After the funeral, Claire needed something to do with her hands.
She tried knitting, too fiddly, made her anxious. She tried gardening, too seasonal, and the empty beds in winter made her sad. She tried painting, the white canvases stared back like accusation.
Then she found the candle-making kit in the back of David’s closet.
He’d bought it years ago, one of his many hobbies that never quite stuck. She’d teased him about it at the time: “What’s next, soap? Pottery? Hot air balloon lessons?”
“Candles are useful,” he’d insisted. “Everyone needs light.”
She’d rolled her eyes. He’d put the kit in a closet and forgotten about it.
Now she opened it like a treasure chest.
*
The first batch was a disaster.
The wax was too hot, the wicks tilted sideways, and the lavender scent she’d added smelled more like a cleaning product than a garden. The candles came out lumpy and misshapen, burning unevenly and dripping wax everywhere.
But her hands had been busy. And for two hours, she hadn’t thought about anything except temperature and timing.
She made another batch the next day. And the next.
*
By month three, she’d converted the spare room into a workshop.
Shelves lined with jars of wax. Racks of molds. A drawer full of wicks in different sizes. She’d watched a hundred YouTube videos, read three books, and ruined enough batches to fill a dumpster.
But she was getting better. The candles were smooth now, evenly colored, with steady flames. She’d figured out the chemistry, the right wax for containers, the right fragrance loads, the right curing times.

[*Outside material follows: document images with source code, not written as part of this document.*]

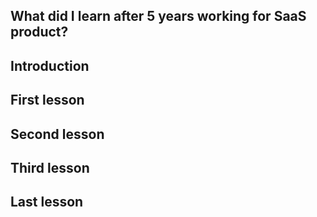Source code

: ## What did I learn after 5 years working for SaaS product?

## Introduction


## First lesson



## Second lesson



## Third lesson



## Last lesson
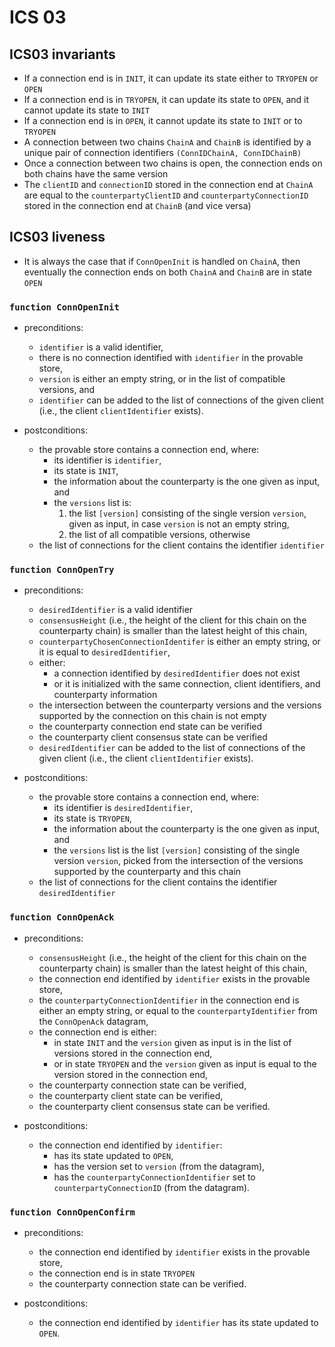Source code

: # ICS 03

## ICS03 invariants

- If a connection end is in `INIT`, it can update its state either to `TRYOPEN` or `OPEN`
- If a connection end is in `TRYOPEN`, it can update its state to `OPEN`, and it cannot update its state to `INIT`
- If a connection end is in `OPEN`, it cannot update its state to `INIT` or to `TRYOPEN`
- A connection between two chains `ChainA` and `ChainB` is identified by a unique pair of connection identifiers 
`(ConnIDChainA, ConnIDChainB)`
- Once a connection between two chains is open, the connection ends on both chains have the same version
- The `clientID` and `connectionID` stored in the connection end at `ChainA` are equal to 
the `counterpartyClientID` and `counterpartyConnectionID` stored in the connection end at `ChainB` (and vice versa)

## ICS03 liveness
- It is always the case that if `ConnOpenInit` is handled on `ChainA`, then eventually the connection ends on 
both `ChainA` and `ChainB` are in state `OPEN`


### `function ConnOpenInit`

- preconditions:
    - `identifier` is a valid identifier,
    - there is no connection identified with `identifier` in the provable store,
    - `version` is either an empty string, or in the list of compatible versions, and
    - `identifier` can be added to the list of connections of the given client (i.e., 
    the client `clientIdentifier` exists).

- postconditions:      
    - the provable store contains a connection end, where:
        - its identifier is `identifier`, 
        - its state is `INIT`, 
        - the information about the counterparty is the one given as input, and 
        - the `versions` list is: 
            1. the list `[version]` consisting of the single version `version`, given as input, in case `version` is not an empty string, 
            2. the list of all compatible versions, otherwise 
    - the list of connections for the client contains the identifier `identifier`
    

### `function ConnOpenTry`

- preconditions:
    - `desiredIdentifier` is a valid identifier
    - `consensusHeight` (i.e., the height of the client for this chain on the counterparty chain) 
is smaller than the latest height of this chain,
    - `counterpartyChosenConnectionIdentifer` is either an empty string, or it is equal to `desiredIdentifier`,
    - either:
        - a connection identified by `desiredIdentifier` does not exist
        - or it is initialized with the same connection, client identifiers, and counterparty information
    - the intersection between the counterparty versions and the versions supported by the connection on this chain is not empty
    - the counterparty connection end state can be verified
    - the counterparty client consensus state can be verified  
    - `desiredIdentifier` can be added to the list of connections of the given client (i.e., 
    the client `clientIdentifier` exists).

- postconditions:        
    - the provable store contains a connection end, where:
        - its identifier is `desiredIdentifier`, 
        - its state is `TRYOPEN`, 
        - the information about the counterparty is the one given as input, and 
        - the `versions` list is the list `[version]` consisting of the single version `version`, picked from the intersection of the 
        versions supported by the counterparty and this chain
    - the list of connections for the client contains the identifier `desiredIdentifier`

### `function ConnOpenAck`

- preconditions:
    - `consensusHeight` (i.e., the height of the client for this chain on the counterparty chain) 
is smaller than the latest height of this chain,
    - the connection end identified by `identifier` exists in the provable store, 
    - the `counterpartyConnectionIdentifier` in the connection end is either an empty string, or equal to the `counterpartyIdentifier` from the `ConnOpenAck` datagram,
    - the connection end is either:
        - in state `INIT` and the `version` given as input is in the list of versions stored in the connection end, 
        - or in state `TRYOPEN` and the `version` given as input is equal to the version stored in the connection end,
    - the counterparty connection state can be verified,
    - the counterparty client state can be verified,  
    - the counterparty client consensus state can be verified.
    
- postconditions:        
    - the connection end identified by `identifier`:
        - has its state updated to `OPEN`,
        - has the version set to `version` (from the datagram),
        - has the `counterpartyConnectionIdentifier` set to `counterpartyConnectionID` (from the datagram).


### `function ConnOpenConfirm`

- preconditions:
    - the connection end identified by `identifier` exists in the provable store, 
    - the connection end is in state `TRYOPEN`
    - the counterparty connection state can be verified.
    
- postconditions:        
    - the connection end identified by `identifier` has its state updated to `OPEN`.
    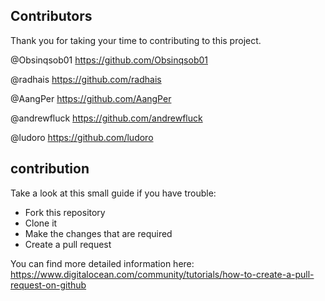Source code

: ## Contributors
Thank you for taking your time to contributing to this project.

@Obsinqsob01 
https://github.com/Obsinqsob01

@radhais
https://github.com/radhais

@AangPer
https://github.com/AangPer

@andrewfluck
https://github.com/andrewfluck

@ludoro
https://github.com/ludoro

## contribution

Take a look at this small guide if you have trouble:

* Fork this repository
* Clone it
* Make the changes that are required
* Create a pull request

You can find more detailed information here:
https://www.digitalocean.com/community/tutorials/how-to-create-a-pull-request-on-github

And somewhere in the process, the grief had shifted.
It was still there, she didn’t think it would ever fully leave. But it had a place now. She could hold it while she worked, let it melt and reshape like the wax itself.
David would have understood. He’d always believed in making things.
*
The business started by accident.
Claire’s sister admired a candle, asked if she could have one. Then her sister’s friends wanted some. Then a local shop offered to carry a few on consignment.
She called the company Wick & Wander, because that’s what she was doing. Wandering through grief, one candle at a time.
The orders grew slowly. She wasn’t getting rich, wasn’t trying to. But the workshop hummed with purpose, and every evening, while she poured wax and set wicks, she felt something like peace.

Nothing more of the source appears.